*Instructions for the task:* Copy, from the entries below, each line where the word "else" can be found.

[[ Data provided open ]]

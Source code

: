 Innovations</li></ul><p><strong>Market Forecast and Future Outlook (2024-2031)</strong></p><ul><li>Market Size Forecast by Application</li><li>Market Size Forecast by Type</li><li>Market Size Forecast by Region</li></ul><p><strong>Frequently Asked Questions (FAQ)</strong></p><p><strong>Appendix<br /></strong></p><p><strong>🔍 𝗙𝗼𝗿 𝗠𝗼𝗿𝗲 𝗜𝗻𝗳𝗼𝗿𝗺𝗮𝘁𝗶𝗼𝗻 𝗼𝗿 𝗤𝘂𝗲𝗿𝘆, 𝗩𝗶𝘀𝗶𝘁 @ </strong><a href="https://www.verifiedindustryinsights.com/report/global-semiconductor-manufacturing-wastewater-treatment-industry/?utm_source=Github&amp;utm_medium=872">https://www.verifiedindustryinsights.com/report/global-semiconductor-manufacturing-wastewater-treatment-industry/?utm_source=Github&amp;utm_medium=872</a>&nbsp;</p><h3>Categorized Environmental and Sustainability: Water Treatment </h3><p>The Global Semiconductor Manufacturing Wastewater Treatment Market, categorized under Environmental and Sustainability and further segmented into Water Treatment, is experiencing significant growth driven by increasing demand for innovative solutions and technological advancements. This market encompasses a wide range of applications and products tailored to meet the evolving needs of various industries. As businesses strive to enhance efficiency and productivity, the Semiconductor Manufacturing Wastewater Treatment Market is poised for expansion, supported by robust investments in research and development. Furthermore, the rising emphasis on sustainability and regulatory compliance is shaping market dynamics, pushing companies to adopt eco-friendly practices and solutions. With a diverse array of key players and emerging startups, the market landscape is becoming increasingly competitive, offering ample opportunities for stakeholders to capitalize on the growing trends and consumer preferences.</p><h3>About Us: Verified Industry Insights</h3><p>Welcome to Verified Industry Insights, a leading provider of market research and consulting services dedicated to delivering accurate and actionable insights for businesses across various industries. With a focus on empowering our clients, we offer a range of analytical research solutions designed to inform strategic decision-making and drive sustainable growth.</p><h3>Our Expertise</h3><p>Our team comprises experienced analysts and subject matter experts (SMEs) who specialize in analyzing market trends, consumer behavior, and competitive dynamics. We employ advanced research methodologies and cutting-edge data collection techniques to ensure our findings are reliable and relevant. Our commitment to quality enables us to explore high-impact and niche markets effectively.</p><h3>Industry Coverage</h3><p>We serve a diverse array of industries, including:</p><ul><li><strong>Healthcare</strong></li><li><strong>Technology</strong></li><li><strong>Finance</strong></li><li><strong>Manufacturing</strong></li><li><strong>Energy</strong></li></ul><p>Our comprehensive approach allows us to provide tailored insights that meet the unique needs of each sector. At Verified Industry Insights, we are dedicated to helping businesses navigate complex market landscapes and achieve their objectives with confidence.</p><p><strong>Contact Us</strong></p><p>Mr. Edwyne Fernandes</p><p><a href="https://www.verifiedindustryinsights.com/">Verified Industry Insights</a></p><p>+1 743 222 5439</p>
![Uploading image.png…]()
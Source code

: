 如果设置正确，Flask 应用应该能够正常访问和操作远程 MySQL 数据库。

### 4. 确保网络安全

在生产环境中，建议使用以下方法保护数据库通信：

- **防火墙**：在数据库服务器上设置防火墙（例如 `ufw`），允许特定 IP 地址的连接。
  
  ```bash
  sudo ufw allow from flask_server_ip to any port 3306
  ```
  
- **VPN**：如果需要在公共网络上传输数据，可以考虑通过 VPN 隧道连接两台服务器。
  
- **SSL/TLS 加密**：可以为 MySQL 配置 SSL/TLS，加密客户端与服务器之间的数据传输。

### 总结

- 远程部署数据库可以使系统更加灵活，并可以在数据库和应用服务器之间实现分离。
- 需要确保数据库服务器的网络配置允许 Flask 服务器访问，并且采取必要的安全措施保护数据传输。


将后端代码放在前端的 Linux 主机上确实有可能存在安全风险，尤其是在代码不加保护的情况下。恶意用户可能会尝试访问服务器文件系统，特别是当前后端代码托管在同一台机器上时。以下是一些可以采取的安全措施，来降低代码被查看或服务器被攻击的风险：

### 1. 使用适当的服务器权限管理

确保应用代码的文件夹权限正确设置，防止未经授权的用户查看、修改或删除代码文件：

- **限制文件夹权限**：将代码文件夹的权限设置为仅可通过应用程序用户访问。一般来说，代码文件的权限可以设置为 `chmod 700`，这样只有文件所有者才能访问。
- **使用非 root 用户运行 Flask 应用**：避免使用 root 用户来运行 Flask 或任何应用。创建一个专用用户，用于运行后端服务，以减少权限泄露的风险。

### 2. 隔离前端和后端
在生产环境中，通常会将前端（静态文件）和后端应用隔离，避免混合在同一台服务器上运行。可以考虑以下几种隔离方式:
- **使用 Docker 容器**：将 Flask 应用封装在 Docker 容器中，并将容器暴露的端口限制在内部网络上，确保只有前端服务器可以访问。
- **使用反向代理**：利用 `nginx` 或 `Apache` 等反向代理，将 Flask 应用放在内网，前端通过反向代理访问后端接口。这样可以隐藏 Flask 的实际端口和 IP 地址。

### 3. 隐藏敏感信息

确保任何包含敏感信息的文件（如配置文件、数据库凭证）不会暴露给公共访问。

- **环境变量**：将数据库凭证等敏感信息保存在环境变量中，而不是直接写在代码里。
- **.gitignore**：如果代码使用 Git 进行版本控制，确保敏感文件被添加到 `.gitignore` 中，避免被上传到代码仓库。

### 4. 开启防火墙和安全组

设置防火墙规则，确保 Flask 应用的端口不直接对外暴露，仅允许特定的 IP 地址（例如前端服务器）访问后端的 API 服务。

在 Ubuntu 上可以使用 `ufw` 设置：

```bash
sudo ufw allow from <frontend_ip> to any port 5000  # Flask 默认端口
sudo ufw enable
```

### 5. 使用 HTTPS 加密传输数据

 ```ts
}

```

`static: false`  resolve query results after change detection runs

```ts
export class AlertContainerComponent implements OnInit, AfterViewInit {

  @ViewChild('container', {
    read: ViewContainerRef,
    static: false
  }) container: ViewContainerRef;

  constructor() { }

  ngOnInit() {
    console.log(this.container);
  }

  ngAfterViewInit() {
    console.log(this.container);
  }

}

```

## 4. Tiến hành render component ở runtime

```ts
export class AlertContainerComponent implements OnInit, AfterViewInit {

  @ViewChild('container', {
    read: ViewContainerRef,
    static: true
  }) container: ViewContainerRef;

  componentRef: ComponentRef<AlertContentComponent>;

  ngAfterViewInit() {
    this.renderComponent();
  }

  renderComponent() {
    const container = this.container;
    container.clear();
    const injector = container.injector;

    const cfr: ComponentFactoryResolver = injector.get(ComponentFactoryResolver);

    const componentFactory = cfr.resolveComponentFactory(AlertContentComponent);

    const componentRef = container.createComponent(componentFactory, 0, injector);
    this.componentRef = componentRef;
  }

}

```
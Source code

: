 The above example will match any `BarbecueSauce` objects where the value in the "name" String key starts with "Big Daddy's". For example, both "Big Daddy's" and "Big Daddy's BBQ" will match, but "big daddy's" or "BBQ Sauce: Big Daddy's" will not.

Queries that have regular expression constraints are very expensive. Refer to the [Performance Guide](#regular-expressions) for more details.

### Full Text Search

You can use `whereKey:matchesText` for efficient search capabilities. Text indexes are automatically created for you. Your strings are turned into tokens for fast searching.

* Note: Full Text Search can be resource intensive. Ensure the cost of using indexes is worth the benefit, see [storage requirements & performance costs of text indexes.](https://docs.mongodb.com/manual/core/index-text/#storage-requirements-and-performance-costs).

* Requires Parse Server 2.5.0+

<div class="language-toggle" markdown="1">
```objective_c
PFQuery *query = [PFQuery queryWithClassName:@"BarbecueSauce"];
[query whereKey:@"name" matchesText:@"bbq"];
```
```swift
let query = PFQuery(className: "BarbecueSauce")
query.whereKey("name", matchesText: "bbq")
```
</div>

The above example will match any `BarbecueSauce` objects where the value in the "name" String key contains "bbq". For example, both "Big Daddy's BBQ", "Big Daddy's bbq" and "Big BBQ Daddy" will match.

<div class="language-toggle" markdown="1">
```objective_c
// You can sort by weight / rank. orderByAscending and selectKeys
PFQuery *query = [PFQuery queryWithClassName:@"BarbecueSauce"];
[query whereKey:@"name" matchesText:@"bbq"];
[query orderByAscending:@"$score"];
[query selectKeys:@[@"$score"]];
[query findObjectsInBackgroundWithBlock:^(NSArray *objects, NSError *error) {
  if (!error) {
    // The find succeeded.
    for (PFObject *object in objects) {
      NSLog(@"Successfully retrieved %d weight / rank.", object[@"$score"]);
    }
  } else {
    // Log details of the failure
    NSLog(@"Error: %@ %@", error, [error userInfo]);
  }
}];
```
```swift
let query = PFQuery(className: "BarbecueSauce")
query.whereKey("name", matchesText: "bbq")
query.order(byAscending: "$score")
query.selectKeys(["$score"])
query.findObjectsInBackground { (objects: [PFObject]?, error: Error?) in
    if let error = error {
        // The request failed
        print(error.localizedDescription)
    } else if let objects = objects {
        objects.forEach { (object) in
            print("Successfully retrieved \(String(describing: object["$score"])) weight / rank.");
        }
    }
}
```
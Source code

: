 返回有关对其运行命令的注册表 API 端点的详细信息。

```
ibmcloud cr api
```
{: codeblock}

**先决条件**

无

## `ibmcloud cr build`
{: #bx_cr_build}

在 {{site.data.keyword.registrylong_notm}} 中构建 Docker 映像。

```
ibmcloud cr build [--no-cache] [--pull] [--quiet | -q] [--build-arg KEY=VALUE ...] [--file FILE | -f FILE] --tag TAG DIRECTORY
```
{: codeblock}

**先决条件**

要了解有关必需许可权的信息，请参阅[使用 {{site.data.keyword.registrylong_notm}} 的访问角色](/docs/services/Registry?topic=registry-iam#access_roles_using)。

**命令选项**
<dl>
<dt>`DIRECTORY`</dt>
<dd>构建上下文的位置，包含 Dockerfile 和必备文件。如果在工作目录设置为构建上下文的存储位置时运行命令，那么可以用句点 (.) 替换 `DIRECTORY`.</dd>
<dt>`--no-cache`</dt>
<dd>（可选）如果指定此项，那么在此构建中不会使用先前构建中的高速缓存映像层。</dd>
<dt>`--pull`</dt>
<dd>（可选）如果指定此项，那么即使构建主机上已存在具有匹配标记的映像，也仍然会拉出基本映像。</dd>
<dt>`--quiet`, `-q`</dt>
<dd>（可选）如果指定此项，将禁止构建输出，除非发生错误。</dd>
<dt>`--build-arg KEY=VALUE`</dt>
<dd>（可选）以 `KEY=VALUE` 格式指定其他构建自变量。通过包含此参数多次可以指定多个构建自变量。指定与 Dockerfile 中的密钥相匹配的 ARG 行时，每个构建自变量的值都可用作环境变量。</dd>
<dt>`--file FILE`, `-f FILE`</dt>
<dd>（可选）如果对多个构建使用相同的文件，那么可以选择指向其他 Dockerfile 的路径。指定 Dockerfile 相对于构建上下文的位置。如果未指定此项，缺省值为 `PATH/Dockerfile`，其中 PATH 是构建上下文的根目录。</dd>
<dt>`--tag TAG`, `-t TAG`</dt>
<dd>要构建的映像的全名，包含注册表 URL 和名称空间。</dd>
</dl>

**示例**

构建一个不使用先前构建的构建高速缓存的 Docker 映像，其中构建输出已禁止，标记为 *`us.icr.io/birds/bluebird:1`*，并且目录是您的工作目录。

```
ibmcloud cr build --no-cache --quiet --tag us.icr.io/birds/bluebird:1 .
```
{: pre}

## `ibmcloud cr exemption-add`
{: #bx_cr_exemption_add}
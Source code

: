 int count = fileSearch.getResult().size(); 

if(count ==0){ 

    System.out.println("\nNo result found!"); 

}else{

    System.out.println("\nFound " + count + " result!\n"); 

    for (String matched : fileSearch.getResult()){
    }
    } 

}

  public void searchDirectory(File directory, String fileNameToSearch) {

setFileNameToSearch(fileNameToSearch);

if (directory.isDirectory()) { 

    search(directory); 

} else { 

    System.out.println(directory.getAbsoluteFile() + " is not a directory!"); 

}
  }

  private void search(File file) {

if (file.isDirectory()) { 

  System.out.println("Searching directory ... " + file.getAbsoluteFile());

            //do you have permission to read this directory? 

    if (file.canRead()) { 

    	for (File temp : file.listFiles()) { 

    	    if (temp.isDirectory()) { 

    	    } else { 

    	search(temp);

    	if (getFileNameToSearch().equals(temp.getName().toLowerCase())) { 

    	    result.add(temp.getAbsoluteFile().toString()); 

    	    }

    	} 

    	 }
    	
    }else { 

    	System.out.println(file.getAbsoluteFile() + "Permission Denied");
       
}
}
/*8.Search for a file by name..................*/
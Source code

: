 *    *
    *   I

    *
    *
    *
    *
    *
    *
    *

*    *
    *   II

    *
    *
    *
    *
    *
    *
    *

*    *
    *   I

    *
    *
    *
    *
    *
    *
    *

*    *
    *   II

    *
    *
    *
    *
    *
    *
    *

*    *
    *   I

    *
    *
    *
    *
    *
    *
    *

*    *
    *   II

[[ Data provided closed ]]

*Reply:*
  } else {
    } else if let objects = objects {
}else{
} else { 
    	    } else { 
    }else { 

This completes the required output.